**Exercise description:**
Copy out each line below in which the string "failed" appears.

**Information given:**
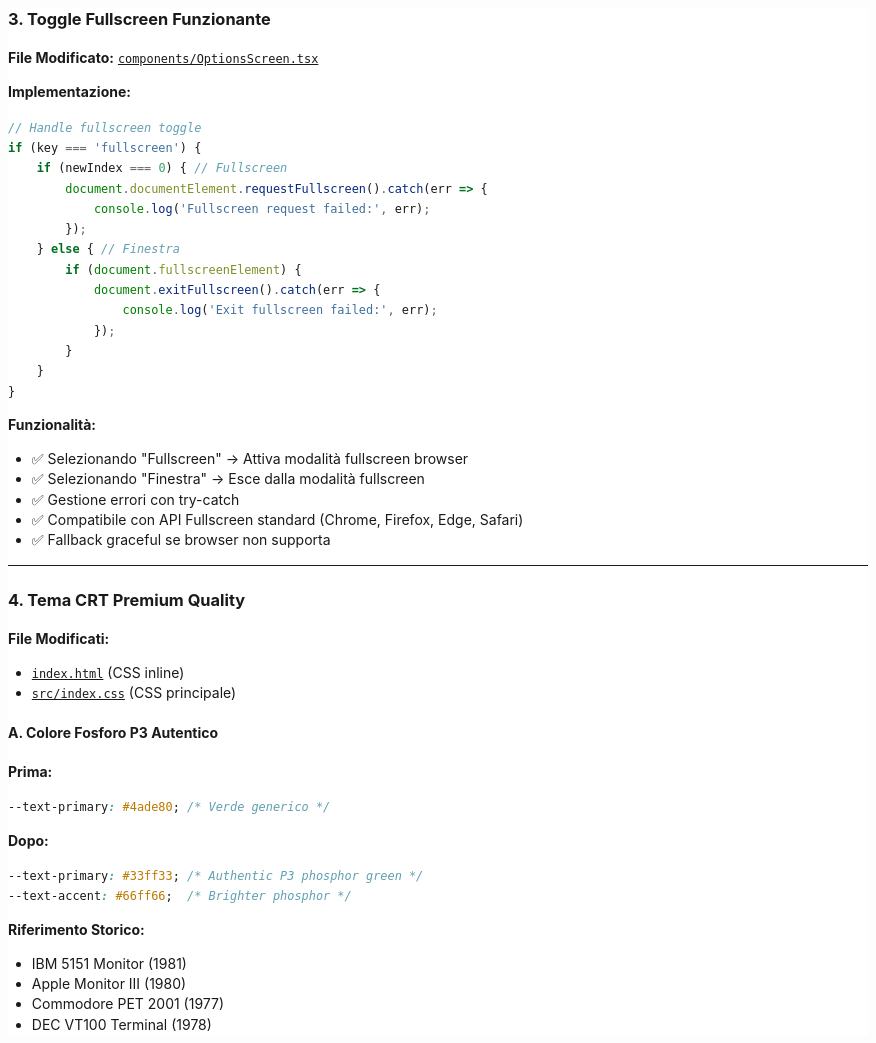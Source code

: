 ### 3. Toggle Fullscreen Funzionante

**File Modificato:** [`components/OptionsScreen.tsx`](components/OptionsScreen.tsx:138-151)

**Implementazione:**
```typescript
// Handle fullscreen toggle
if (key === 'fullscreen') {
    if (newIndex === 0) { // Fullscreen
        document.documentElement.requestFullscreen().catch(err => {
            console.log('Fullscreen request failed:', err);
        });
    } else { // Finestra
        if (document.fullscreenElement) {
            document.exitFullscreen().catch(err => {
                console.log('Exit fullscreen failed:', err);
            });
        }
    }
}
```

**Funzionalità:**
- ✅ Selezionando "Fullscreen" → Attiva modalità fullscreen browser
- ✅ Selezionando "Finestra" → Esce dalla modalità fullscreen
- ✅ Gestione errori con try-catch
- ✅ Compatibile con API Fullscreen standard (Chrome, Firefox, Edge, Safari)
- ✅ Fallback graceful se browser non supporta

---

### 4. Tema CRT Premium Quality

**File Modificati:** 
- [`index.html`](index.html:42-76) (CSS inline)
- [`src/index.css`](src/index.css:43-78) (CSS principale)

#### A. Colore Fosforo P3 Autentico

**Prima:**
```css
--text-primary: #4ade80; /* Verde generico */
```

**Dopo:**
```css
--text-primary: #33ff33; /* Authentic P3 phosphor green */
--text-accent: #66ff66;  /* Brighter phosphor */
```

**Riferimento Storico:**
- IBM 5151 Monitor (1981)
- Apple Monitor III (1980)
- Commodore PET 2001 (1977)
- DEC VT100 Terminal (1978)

==

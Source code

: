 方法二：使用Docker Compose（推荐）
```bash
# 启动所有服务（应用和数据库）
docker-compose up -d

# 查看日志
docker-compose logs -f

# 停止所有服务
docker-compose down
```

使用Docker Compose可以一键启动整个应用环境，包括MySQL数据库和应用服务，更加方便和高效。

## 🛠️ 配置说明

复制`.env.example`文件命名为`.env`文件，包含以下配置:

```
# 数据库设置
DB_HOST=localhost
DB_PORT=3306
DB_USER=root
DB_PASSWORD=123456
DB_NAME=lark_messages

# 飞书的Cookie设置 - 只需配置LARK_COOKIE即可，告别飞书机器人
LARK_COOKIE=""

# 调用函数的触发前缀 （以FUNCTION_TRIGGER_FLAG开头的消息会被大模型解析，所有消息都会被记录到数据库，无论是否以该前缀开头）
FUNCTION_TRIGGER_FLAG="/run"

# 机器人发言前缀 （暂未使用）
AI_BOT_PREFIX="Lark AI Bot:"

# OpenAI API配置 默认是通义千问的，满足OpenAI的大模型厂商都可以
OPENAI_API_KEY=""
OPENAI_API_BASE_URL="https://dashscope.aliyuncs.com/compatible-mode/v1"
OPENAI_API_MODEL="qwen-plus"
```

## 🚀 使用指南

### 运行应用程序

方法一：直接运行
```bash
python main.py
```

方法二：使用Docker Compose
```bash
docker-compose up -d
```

**Your response:**
            console.log('Fullscreen request failed:', err);
                console.log('Exit fullscreen failed:', err);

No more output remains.